Entries shown section start

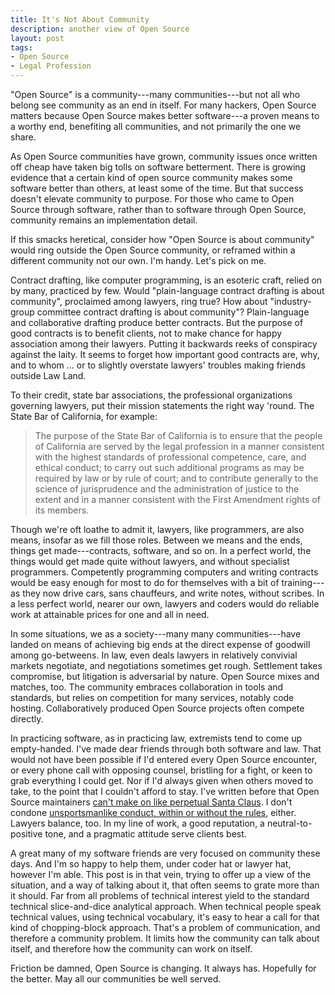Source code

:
```yaml
---
title: It's Not About Community
description: another view of Open Source
layout: post
tags:
- Open Source
- Legal Profession
---
```


"Open Source" is a community---many communities---but not all who belong see community as an end in itself.  For many hackers, Open Source matters because Open Source makes better software---a proven means to a worthy end, benefiting all communities, and not primarily the one we share.

<!--jump-->

As Open Source communities have grown, community issues once written off cheap have taken big tolls on software betterment.  There is growing evidence that a certain kind of open source community makes some software better than others, at least some of the time.  But that success doesn't elevate community to purpose.  For those who came to Open Source through software, rather than to software through Open Source, community remains an implementation detail.

If this smacks heretical, consider how "Open Source is about community" would ring outside the Open Source community, or reframed within a different community not our own.  I'm handy.  Let's pick on me.

Contract drafting, like computer programming, is an esoteric craft, relied on by many, practiced by few.  Would "plain-language contract drafting is about community", proclaimed among lawyers, ring true?  How about "industry-group committee contract drafting is about community"?  Plain-language and collaborative drafting produce better contracts.  But the purpose of good contracts is to benefit clients, not to make chance for happy association among their lawyers.  Putting it backwards reeks of conspiracy against the laity.  It seems to forget how important good contracts are, why, and to whom ... or to slightly overstate lawyers' troubles making friends outside Law Land.

To their credit, state bar associations, the professional organizations governing lawyers, put their mission statements the right way 'round.  The State Bar of California, for example:

> The purpose of the State Bar of California is to ensure that the people of California are served by the legal profession in a manner consistent with the highest standards of professional competence, care, and ethical conduct; to carry out such additional programs as may be required by law or by rule of court; and to contribute generally to the science of jurisprudence and the administration of justice to the extent and in a manner consistent with the First Amendment rights of its members.

Though we're oft loathe to admit it, lawyers, like programmers, are also means, insofar as we fill those roles.  Between we means and the ends, things get made---contracts, software, and so on.  In a perfect world, the things would get made quite without lawyers, and without specialist programmers.  Competently programming computers and writing contracts would be easy enough for most to do for themselves with a bit of training---as they now drive cars, sans chauffeurs, and write notes, without scribes.  In a less perfect world, nearer our own, lawyers and coders would do reliable work at attainable prices for one and all in need.

In some situations, we as a society---many many communities---have landed on means of achieving big ends at the direct expense of goodwill among go-betweens.  In law, even deals lawyers in relatively convivial markets negotiate, and negotiations sometimes get rough.  Settlement takes compromise, but litigation is adversarial by nature.  Open Source mixes and matches, too.  The community embraces collaboration in tools and standards, but relies on competition for many services, notably code hosting.  Collaboratively produced Open Source projects often compete directly.

In practicing software, as in practicing law, extremists tend to come up empty-handed.  I've made dear friends through both software and law.  That would not have been possible if I'd entered every Open Source encounter, or every phone call with opposing counsel, bristling for a fight, or keen to grab everything I could get.  Nor if I'd always given when others moved to take, to the point that I couldn't afford to stay.  I've written before that Open Source maintainers [can't make on like perpetual Santa Claus](https://writing.kemitchell.com/2017/02/10/Medicant-Maintainerati.html).  I don't condone [unsportsmanlike conduct, within or without the rules](http://www.hoektronics.com/2012/09/21/makerbot-and-open-source-a-founder-perspective/), either.  Lawyers balance, too.  In my line of work, a good reputation, a neutral-to-positive tone, and a pragmatic attitude serve clients best.

A great many of my software friends are very focused on community these days.  And I'm so happy to help them, under coder hat or lawyer hat, however I'm able.  This post is in that vein, trying to offer up a view of the situation, and a way of talking about it, that often seems to grate more than it should.  Far from all problems of technical interest yield to the standard technical slice-and-dice analytical approach.  When technical people speak technical values, using technical vocabulary, it's easy to hear a call for that kind of chopping-block approach.  That's a problem of communication, and therefore a community problem.  It limits how the community can talk about itself, and therefore how the community can work on itself.

Friction be damned, Open Source is changing.  It always has.  Hopefully for the better.  May all our communities be well served.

Entries shown section end

Problem requirements
Could you print the material above word for word and skip the images?

Output of the exercise
Source code

:
```yaml
---
title: It's Not About Community
description: another view of Open Source
layout: post
tags:
- Open Source
- Legal Profession
---
```


"Open Source" is a community---many communities---but not all who belong see community as an end in itself.  For many hackers, Open Source matters because Open Source makes better software---a proven means to a worthy end, benefiting all communities, and not primarily the one we share.

<!--jump-->

As Open Source communities have grown, community issues once written off cheap have taken big tolls on software betterment.  There is growing evidence that a certain kind of open source community makes some software better than others, at least some of the time.  But that success doesn't elevate community to purpose.  For those who came to Open Source through software, rather than to software through Open Source, community remains an implementation detail.

If this smacks heretical, consider how "Open Source is about community" would ring outside the Open Source community, or reframed within a different community not our own.  I'm handy.  Let's pick on me.

Contract drafting, like computer programming, is an esoteric craft, relied on by many, practiced by few.  Would "plain-language contract drafting is about community", proclaimed among lawyers, ring true?  How about "industry-group committee contract drafting is about community"?  Plain-language and collaborative drafting produce better contracts.  But the purpose of good contracts is to benefit clients, not to make chance for happy association among their lawyers.  Putting it backwards reeks of conspiracy against the laity.  It seems to forget how important good contracts are, why, and to whom ... or to slightly overstate lawyers' troubles making friends outside Law Land.

To their credit, state bar associations, the professional organizations governing lawyers, put their mission statements the right way 'round.  The State Bar of California, for example:

> The purpose of the State Bar of California is to ensure that the people of California are served by the legal profession in a manner consistent with the highest standards of professional competence, care, and ethical conduct; to carry out such additional programs as may be required by law or by rule of court; and to contribute generally to the science of jurisprudence and the administration of justice to the extent and in a manner consistent with the First Amendment rights of its members.

Though we're oft loathe to admit it, lawyers, like programmers, are also means, insofar as we fill those roles.  Between we means and the ends, things get made---contracts, software, and so on.  In a perfect world, the things would get made quite without lawyers, and without specialist programmers.  Competently programming computers and writing contracts would be easy enough for most to do for themselves with a bit of training---as they now drive cars, sans chauffeurs, and write notes, without scribes.  In a less perfect world, nearer our own, lawyers and coders would do reliable work at attainable prices for one and all in need.

In some situations, we as a society---many many communities---have landed on means of achieving big ends at the direct expense of goodwill among go-betweens.  In law, even deals lawyers in relatively convivial markets negotiate, and negotiations sometimes get rough.  Settlement takes compromise, but litigation is adversarial by nature.  Open Source mixes and matches, too.  The community embraces collaboration in tools and standards, but relies on competition for many services, notably code hosting.  Collaboratively produced Open Source projects often compete directly.

In practicing software, as in practicing law, extremists tend to come up empty-handed.  I've made dear friends through both software and law.  That would not have been possible if I'd entered every Open Source encounter, or every phone call with opposing counsel, bristling for a fight, or keen to grab everything I could get.  Nor if I'd always given when others moved to take, to the point that I couldn't afford to stay.  I've written before that Open Source maintainers [can't make on like perpetual Santa Claus](https://writing.kemitchell.com/2017/02/10/Medicant-Maintainerati.html).  I don't condone [unsportsmanlike conduct, within or without the rules](http://www.hoektronics.com/2012/09/21/makerbot-and-open-source-a-founder-perspective/), either.  Lawyers balance, too.  In my line of work, a good reputation, a neutral-to-positive tone, and a pragmatic attitude serve clients best.

A great many of my software friends are very focused on community these days.  And I'm so happy to help them, under coder hat or lawyer hat, however I'm able.  This post is in that vein, trying to offer up a view of the situation, and a way of talking about it, that often seems to grate more than it should.  Far from all problems of technical interest yield to the standard technical slice-and-dice analytical approach.  When technical people speak technical values, using technical vocabulary, it's easy to hear a call for that kind of chopping-block approach.  That's a problem of communication, and therefore a community problem.  It limits how the community can talk about itself, and therefore how the community can work on itself.

Friction be damned, Open Source is changing.  It always has.  Hopefully for the better.  May all our communities be well served.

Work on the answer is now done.